[Stored data]
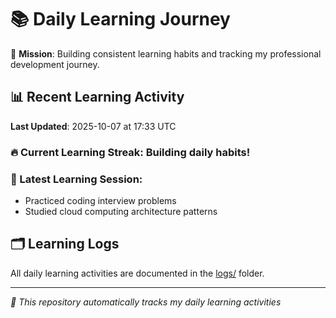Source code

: # 📚 Daily Learning Journey

🎯 **Mission**: Building consistent learning habits and tracking my professional development journey.

## 📊 Recent Learning Activity

**Last Updated**: 2025-10-07 at 17:33 UTC

### 🔥 Current Learning Streak: Building daily habits!

### 📝 Latest Learning Session:
- Practiced coding interview problems
- Studied cloud computing architecture patterns

## 🗂️ Learning Logs

All daily learning activities are documented in the [logs/](./logs/) folder.

---
*🤖 This repository automatically tracks my daily learning activities*
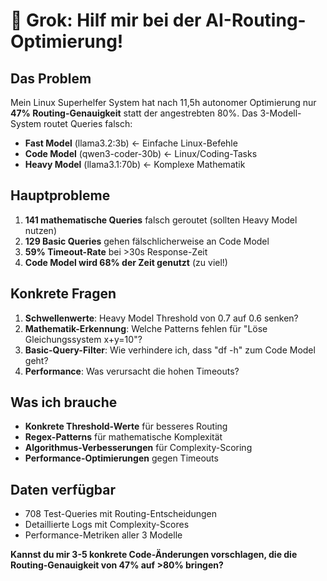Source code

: # 🤖 Grok: Hilf mir bei der AI-Routing-Optimierung!

## Das Problem
Mein Linux Superhelfer System hat nach 11,5h autonomer Optimierung nur **47% Routing-Genauigkeit** statt der angestrebten 80%. Das 3-Modell-System routet Queries falsch:

- **Fast Model** (llama3.2:3b) ← Einfache Linux-Befehle
- **Code Model** (qwen3-coder-30b) ← Linux/Coding-Tasks  
- **Heavy Model** (llama3.1:70b) ← Komplexe Mathematik

## Hauptprobleme
1. **141 mathematische Queries** falsch geroutet (sollten Heavy Model nutzen)
2. **129 Basic Queries** gehen fälschlicherweise an Code Model
3. **59% Timeout-Rate** bei >30s Response-Zeit
4. **Code Model wird 68% der Zeit genutzt** (zu viel!)

## Konkrete Fragen
1. **Schwellenwerte**: Heavy Model Threshold von 0.7 auf 0.6 senken?
2. **Mathematik-Erkennung**: Welche Patterns fehlen für "Löse Gleichungssystem x+y=10"?
3. **Basic-Query-Filter**: Wie verhindere ich, dass "df -h" zum Code Model geht?
4. **Performance**: Was verursacht die hohen Timeouts?

## Was ich brauche
- **Konkrete Threshold-Werte** für besseres Routing
- **Regex-Patterns** für mathematische Komplexität  
- **Algorithmus-Verbesserungen** für Complexity-Scoring
- **Performance-Optimierungen** gegen Timeouts

## Daten verfügbar
- 708 Test-Queries mit Routing-Entscheidungen
- Detaillierte Logs mit Complexity-Scores
- Performance-Metriken aller 3 Modelle

**Kannst du mir 3-5 konkrete Code-Änderungen vorschlagen, die die Routing-Genauigkeit von 47% auf >80% bringen?**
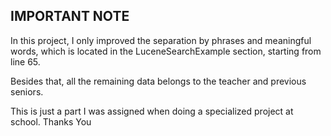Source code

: ## IMPORTANT NOTE

In this project, I only improved the separation by phrases and meaningful words, which is located in the LuceneSearchExample section, starting from line 65.

Besides that, all the remaining data belongs to the teacher and previous seniors.

This is just a part I was assigned when doing a specialized project at school.
Thanks You
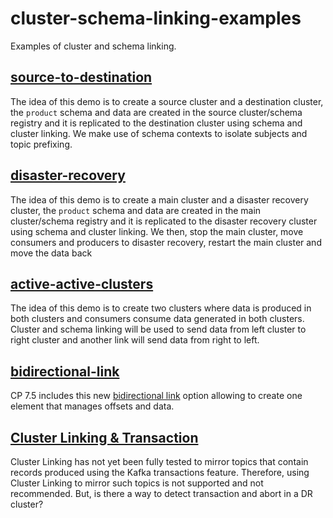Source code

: # cluster-schema-linking-examples

Examples of cluster and schema linking.

## [source-to-destination](source-to-destination/)

The idea of this demo is to create a source cluster and a destination cluster, the `product` schema and data are created in the source cluster/schema registry and it is replicated to the destination cluster using schema and cluster linking. We make use of schema contexts to isolate subjects and topic prefixing.

## [disaster-recovery](disaster-recovery/)

The idea of this demo is to create a main cluster and a disaster recovery cluster, the `product` schema and data are created in the main cluster/schema registry and it is replicated to the disaster recovery cluster using schema and cluster linking. We then, stop the main cluster, move consumers and producers to disaster recovery, restart the main cluster and move the data back


## [active-active-clusters](active-active-clusters/)

The idea of this demo is to create two clusters where data is produced in both clusters and consumers consume data generated in both clusters. Cluster and schema linking will be used to send data from left cluster to right cluster and another link will send data from right to left.

## [bidirectional-link](bidirectional-link/)

CP 7.5 includes this new [bidirectional link](https://docs.confluent.io/platform/current/multi-dc-deployments/cluster-linking/configs.html#bidirectional-cluster-linking) option allowing to create one element that manages offsets and data.

## [Cluster Linking & Transaction](CL-Transaction/)

Cluster Linking has not yet been fully tested to mirror topics that contain records produced using the Kafka transactions feature. Therefore, using Cluster Linking to mirror such topics is not supported and not recommended. But, is there a way to detect transaction and abort in a DR cluster?
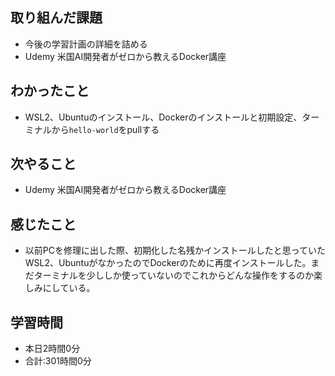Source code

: ## 取り組んだ課題
- 今後の学習計画の詳細を詰める
- Udemy 米国AI開発者がゼロから教えるDocker講座
## わかったこと
- WSL2、Ubuntuのインストール、Dockerのインストールと初期設定、ターミナルから`hello-world`をpullする
## 次やること
- Udemy 米国AI開発者がゼロから教えるDocker講座
## 感じたこと
- 以前PCを修理に出した際、初期化した名残かインストールしたと思っていたWSL2、UbuntuがなかったのでDockerのために再度インストールした。まだターミナルを少ししか使っていないのでこれからどんな操作をするのか楽しみにしている。
## 学習時間
- 本日2時間0分<br>
- 合計:301時間0分
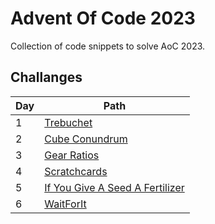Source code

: # Advent Of Code 2023

Collection of code snippets to solve AoC 2023.

## Challanges

| Day | Path                                                     |
|-----|----------------------------------------------------------|
| 1   | [Trebuchet](Trebuchet/Program.cs)                        |
| 2   | [Cube Conundrum](CubeConundrum/Program.cs)               |
| 3   | [Gear Ratios](GearRatios/Program.cs)                     |
| 4   | [Scratchcards](Scratchcards/Program.cs)                  |
| 5   | [If You Give A Seed A Fertilizer](Fertilizer/Program.cs) |
| 6   | [WaitForIt](WaitForIt/Program.cs)                                    |
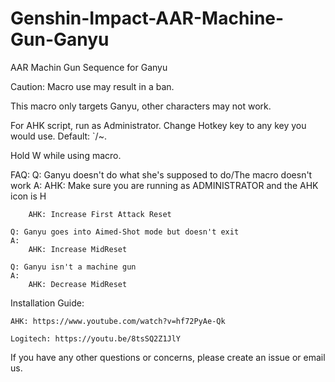# Genshin-Impact-AAR-Machine-Gun-Ganyu
AAR Machin Gun Sequence for Ganyu

Caution: Macro use may result in a ban.

This macro only targets Ganyu, other characters may not work.

For AHK script, run as Administrator. Change Hotkey key to any key you would use. Default: `/~.

Hold W while using macro.

FAQ:
	Q: Ganyu doesn't do what she's supposed to do/The macro doesn't work
    A: 
        AHK: Make sure you are running as ADMINISTRATOR and the AHK icon is H
	

        
        AHK: Increase First Attack Reset
		
    Q: Ganyu goes into Aimed-Shot mode but doesn't exit
    A:
        AHK: Increase MidReset
		
	Q: Ganyu isn't a machine gun
	A:
        AHK: Decrease MidReset
  
  Installation Guide:

    AHK: https://www.youtube.com/watch?v=hf72PyAe-Qk
  
    Logitech: https://youtu.be/8tsSQ2Z1JlY
  
If you have any other questions or concerns, please create an issue or email us.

**Activity**
Where in the entries above does the word "Zeit" appear? Copy each line that has it.

**Problem solution**
3. **59% Timeout-Rate** bei >30s Response-Zeit
4. **Code Model wird 68% der Zeit genutzt** (zu viel!)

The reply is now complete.